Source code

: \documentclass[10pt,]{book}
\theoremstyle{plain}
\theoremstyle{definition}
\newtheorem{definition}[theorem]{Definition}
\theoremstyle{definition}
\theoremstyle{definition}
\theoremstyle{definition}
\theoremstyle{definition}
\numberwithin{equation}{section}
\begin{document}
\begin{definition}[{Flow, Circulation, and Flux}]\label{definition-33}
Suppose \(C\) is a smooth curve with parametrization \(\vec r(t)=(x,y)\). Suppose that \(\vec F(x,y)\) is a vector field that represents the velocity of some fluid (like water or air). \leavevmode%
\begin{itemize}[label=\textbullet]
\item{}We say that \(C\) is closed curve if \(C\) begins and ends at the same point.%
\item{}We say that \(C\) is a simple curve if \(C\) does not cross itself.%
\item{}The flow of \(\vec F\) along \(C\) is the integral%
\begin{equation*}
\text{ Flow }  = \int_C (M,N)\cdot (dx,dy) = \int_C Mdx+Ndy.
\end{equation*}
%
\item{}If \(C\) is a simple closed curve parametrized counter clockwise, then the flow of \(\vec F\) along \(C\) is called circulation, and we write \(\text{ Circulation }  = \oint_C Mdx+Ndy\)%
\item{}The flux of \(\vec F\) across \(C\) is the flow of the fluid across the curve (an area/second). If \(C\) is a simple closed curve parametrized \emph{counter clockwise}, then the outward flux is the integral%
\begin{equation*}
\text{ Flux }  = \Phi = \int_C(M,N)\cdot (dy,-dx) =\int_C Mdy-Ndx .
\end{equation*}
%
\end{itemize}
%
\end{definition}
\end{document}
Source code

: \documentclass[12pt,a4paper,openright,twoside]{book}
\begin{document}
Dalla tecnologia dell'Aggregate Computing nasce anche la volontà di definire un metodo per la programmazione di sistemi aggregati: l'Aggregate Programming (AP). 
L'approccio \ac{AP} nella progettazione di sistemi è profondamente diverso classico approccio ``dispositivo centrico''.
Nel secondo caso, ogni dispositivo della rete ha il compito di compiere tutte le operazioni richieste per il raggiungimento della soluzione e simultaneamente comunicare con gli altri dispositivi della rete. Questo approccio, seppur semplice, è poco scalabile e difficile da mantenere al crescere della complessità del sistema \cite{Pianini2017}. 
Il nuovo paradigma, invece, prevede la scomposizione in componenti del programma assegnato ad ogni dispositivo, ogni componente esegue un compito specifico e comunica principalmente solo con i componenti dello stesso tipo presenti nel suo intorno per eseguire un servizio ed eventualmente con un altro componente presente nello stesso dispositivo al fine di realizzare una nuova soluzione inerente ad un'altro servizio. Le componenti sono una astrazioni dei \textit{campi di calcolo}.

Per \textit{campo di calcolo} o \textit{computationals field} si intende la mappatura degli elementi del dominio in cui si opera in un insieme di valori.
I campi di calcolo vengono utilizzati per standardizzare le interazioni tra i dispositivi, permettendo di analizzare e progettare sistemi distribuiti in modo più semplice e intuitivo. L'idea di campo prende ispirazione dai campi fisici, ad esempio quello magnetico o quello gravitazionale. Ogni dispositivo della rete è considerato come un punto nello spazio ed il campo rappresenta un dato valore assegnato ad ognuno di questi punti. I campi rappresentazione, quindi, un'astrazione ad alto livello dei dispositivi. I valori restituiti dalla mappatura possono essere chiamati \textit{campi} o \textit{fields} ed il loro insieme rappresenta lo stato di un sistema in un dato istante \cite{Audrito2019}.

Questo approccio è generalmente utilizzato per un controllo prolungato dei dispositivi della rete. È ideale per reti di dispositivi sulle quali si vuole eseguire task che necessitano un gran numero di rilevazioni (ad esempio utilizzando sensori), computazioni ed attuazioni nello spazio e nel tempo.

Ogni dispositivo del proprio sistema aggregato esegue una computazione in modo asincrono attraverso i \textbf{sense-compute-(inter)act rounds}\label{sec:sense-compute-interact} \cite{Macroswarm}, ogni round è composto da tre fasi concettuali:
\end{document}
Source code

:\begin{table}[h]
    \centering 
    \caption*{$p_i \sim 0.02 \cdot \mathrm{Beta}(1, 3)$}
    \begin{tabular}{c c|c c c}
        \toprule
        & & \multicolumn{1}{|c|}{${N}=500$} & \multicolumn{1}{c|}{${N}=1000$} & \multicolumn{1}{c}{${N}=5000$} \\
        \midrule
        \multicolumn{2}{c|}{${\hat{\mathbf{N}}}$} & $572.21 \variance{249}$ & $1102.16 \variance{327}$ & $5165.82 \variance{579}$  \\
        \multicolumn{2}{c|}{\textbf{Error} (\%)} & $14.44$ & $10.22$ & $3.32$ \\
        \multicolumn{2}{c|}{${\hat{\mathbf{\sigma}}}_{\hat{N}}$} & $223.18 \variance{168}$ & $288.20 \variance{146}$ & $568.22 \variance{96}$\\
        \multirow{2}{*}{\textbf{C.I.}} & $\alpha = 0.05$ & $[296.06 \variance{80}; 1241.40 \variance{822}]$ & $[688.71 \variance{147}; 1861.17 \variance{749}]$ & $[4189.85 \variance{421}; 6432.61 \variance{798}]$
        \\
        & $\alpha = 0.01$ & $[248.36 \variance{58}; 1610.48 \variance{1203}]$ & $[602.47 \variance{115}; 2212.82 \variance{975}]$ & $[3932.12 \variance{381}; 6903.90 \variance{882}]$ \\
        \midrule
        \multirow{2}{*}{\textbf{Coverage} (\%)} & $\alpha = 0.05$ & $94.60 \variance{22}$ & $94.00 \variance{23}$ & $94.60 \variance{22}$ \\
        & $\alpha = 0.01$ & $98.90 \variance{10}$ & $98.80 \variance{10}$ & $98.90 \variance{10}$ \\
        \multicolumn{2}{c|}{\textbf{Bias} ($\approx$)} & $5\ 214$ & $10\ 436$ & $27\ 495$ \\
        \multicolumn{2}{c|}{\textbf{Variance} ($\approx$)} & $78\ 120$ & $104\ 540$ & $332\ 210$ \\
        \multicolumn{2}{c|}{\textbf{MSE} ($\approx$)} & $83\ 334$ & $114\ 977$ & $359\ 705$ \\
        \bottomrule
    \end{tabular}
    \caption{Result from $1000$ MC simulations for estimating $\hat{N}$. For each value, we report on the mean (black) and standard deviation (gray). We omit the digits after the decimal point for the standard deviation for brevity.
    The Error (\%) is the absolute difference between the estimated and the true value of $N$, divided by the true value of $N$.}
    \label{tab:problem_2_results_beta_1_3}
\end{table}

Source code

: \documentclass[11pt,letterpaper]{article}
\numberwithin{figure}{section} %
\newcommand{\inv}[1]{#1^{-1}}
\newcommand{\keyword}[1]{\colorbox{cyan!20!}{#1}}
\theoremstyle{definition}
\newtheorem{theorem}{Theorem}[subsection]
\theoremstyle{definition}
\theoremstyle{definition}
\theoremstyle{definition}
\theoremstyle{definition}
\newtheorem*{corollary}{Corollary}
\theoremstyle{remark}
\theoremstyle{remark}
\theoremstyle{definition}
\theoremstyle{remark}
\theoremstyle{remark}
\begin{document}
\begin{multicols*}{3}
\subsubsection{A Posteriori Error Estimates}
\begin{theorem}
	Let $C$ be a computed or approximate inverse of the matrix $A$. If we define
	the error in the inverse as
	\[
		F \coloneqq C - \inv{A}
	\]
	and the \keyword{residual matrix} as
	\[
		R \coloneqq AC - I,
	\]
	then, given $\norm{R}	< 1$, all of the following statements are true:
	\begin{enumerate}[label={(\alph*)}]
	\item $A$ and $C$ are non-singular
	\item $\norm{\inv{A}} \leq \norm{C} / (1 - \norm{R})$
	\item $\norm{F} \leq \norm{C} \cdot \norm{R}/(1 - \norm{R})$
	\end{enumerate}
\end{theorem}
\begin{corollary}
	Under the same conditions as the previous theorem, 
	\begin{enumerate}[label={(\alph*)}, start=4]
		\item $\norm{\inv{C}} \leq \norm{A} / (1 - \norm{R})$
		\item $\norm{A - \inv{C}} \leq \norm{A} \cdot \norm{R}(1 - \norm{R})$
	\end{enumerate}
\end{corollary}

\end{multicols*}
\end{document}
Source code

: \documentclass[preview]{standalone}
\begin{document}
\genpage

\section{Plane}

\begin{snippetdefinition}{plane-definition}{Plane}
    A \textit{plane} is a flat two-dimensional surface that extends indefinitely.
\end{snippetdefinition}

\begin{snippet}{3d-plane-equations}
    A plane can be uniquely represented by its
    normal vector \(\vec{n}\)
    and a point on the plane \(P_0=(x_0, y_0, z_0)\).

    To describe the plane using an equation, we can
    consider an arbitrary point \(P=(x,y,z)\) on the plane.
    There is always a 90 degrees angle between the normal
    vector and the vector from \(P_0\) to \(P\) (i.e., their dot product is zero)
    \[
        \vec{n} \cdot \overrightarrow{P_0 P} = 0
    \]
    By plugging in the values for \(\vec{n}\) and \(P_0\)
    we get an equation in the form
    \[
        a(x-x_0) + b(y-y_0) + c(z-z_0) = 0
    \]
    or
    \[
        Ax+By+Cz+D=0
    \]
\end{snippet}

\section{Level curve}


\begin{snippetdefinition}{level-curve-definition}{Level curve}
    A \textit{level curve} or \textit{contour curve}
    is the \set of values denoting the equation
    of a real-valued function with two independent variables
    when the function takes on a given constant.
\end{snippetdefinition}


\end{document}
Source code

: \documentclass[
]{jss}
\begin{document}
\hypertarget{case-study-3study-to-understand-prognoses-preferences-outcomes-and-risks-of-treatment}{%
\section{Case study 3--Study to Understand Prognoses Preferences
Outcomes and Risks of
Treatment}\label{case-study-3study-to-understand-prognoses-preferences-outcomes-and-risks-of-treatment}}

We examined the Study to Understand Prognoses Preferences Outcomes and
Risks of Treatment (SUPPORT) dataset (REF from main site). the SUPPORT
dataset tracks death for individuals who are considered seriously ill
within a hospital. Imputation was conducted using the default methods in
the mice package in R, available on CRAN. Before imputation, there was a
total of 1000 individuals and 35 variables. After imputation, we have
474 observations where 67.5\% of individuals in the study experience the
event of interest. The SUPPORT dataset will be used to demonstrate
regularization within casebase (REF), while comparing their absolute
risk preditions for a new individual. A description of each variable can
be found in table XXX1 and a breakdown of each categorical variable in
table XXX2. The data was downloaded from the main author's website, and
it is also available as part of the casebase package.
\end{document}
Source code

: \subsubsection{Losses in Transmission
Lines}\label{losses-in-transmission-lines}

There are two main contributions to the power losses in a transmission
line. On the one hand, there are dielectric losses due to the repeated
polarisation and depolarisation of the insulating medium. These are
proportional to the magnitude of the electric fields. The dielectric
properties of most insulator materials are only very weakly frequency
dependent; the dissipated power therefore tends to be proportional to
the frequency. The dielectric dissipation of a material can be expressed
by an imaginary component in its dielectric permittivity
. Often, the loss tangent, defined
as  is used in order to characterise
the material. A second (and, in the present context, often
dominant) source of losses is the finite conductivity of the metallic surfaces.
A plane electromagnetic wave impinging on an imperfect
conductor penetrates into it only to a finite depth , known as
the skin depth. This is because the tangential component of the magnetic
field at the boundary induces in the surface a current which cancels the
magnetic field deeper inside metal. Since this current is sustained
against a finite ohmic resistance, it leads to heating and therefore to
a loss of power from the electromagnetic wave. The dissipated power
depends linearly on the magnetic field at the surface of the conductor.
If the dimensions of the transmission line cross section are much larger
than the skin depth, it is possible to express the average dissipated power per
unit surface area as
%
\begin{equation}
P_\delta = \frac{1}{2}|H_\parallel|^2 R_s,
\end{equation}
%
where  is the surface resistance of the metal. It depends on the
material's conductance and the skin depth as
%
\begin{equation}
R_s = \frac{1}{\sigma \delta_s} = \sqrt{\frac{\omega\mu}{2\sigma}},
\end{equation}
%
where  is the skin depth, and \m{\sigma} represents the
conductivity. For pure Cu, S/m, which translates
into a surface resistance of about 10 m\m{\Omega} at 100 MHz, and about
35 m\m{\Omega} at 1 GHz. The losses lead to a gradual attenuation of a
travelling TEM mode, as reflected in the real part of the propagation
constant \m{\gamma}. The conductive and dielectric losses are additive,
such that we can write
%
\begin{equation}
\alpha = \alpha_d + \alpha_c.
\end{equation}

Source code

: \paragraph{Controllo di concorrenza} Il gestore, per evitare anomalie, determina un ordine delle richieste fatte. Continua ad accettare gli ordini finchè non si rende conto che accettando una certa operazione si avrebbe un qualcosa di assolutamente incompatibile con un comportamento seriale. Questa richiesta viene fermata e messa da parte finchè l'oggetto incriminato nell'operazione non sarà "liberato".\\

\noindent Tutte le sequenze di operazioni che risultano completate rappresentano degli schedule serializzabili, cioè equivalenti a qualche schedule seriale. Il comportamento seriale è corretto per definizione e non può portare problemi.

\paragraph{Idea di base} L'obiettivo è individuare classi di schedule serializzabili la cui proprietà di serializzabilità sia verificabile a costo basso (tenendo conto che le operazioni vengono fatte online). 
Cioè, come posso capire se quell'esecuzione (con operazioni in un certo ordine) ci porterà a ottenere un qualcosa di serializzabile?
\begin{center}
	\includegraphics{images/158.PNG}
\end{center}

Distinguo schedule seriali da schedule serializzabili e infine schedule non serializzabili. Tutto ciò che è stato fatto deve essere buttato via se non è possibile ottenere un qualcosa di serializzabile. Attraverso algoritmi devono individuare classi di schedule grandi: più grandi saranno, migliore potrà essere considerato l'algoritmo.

▶ WORK INSTRUCTION
Return each full line of the entries that contains the word "represents".

▶ YOUR SOLUTION
Suppose \(C\) is a smooth curve with parametrization \(\vec r(t)=(x,y)\). Suppose that \(\vec F(x,y)\) is a vector field that represents the velocity of some fluid (like water or air). \leavevmode%
where  is the skin depth, and \m{\sigma} represents the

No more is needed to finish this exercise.